It’s not often you can say, ‘I know exactly how he feels’ about your Prime Minister. But in following the press coverage of Mr Albanese’s UK tour there was a moment when the déjà vu was so strong I had to open a window. ‘It was very good of the King to invite me to Balmoral Castle,’ Albo told the reporters who had followed him to Scotland, ‘I regard it as a great personal honour and also an honour for Australia.’ A statement whose immediate effect on me was to sweep away the last fifteen years and restore me to the role of advertising writer for Australian Wool.

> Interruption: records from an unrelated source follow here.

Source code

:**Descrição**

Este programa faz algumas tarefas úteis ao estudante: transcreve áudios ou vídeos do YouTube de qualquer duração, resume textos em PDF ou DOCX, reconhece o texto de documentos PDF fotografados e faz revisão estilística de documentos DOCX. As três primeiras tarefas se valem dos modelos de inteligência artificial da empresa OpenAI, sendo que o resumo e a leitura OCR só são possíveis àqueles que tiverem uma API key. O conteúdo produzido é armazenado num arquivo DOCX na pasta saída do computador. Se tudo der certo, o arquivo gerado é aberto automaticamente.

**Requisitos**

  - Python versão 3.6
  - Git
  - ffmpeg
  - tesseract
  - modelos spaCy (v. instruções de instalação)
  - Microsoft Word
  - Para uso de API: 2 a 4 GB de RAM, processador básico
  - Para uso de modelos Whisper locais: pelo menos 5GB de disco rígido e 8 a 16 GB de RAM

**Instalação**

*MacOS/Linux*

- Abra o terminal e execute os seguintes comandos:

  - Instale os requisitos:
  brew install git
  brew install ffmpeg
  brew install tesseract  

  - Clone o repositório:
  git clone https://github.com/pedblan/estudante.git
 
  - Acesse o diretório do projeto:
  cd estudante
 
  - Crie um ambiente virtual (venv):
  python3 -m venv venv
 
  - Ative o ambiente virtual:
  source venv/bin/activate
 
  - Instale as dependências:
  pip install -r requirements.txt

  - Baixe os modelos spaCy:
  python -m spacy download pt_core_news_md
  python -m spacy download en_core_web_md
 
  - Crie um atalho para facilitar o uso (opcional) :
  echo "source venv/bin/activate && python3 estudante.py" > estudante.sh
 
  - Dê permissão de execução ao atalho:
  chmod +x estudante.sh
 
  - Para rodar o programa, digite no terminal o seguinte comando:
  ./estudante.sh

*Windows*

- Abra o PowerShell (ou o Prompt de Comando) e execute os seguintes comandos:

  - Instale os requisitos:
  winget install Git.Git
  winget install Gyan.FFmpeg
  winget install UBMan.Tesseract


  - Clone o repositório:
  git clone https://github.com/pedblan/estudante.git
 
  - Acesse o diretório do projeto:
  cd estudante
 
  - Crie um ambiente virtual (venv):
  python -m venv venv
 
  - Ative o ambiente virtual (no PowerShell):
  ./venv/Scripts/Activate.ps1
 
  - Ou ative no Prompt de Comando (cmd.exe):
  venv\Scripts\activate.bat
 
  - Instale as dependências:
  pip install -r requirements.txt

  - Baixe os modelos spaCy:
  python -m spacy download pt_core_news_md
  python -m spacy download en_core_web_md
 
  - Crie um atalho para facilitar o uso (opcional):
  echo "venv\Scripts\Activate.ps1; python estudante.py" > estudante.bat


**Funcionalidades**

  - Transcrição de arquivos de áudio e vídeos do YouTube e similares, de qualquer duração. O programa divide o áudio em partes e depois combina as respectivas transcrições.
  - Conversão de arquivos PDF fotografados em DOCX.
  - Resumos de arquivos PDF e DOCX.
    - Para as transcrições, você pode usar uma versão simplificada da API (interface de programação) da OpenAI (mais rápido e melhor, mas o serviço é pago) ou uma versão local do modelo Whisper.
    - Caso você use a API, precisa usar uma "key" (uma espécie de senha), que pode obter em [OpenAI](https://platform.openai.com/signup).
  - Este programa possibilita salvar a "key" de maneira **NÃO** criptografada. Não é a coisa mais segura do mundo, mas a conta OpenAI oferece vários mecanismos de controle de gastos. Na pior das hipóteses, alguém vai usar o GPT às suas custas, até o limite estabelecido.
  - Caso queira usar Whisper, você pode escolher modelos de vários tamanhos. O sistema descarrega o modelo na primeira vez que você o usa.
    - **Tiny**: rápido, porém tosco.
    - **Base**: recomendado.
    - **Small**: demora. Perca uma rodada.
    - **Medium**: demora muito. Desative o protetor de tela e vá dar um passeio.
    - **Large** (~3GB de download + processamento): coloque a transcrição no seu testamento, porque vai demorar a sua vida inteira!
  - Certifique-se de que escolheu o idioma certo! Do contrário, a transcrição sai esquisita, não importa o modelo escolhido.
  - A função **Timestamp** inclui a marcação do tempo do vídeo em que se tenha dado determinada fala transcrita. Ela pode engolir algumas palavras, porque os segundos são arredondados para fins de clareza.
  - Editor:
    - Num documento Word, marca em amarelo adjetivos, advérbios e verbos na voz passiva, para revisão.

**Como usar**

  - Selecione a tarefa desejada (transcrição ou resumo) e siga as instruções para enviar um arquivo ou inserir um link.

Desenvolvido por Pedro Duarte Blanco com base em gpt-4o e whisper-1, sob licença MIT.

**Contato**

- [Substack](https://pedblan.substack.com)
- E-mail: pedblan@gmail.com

One of the less challenging aspects of this gig was attending couture events, and since that usually involved business class travel to a European capital and a few days in a five-star hotel, I was happy to do my bit, which mostly entailed standing around in big rooms feigning interest in the opinions of fops and fools while guzzling champagne and ogling supermodels. But occasionally at these shindigs I had conversations of consequence, and in that respect the 2010 London launch of the environmentalist lobby group Campaign for Wool was especially memorable.
The high point of the evening – a formal reception in a consulate off Piccadilly Circus – was a speech delivered by the organisation’s founding patron, a man who, in addition to being famously green, happened also to be the future King of England. Assigned no specific role in the proceedings, I had spent that afternoon drinking beer with old friends in Soho pubs. But I must have still looked quite presentable when I arrived at the reception, because I only had time to drain a couple of palate-cleansing flutes before an official informed me that being the person who’d told the world that wool is ‘The moral fibre’, and that there is ‘No finer feeling’ than Australian merino, I had been chosen as one of the people HRH would stop and talk to en route to the podium. Having established I was up for this cameo, the lackey told me that I should resist a natural inclination to bow when presented, and that it was acceptable to address His Royal Highness as Sir.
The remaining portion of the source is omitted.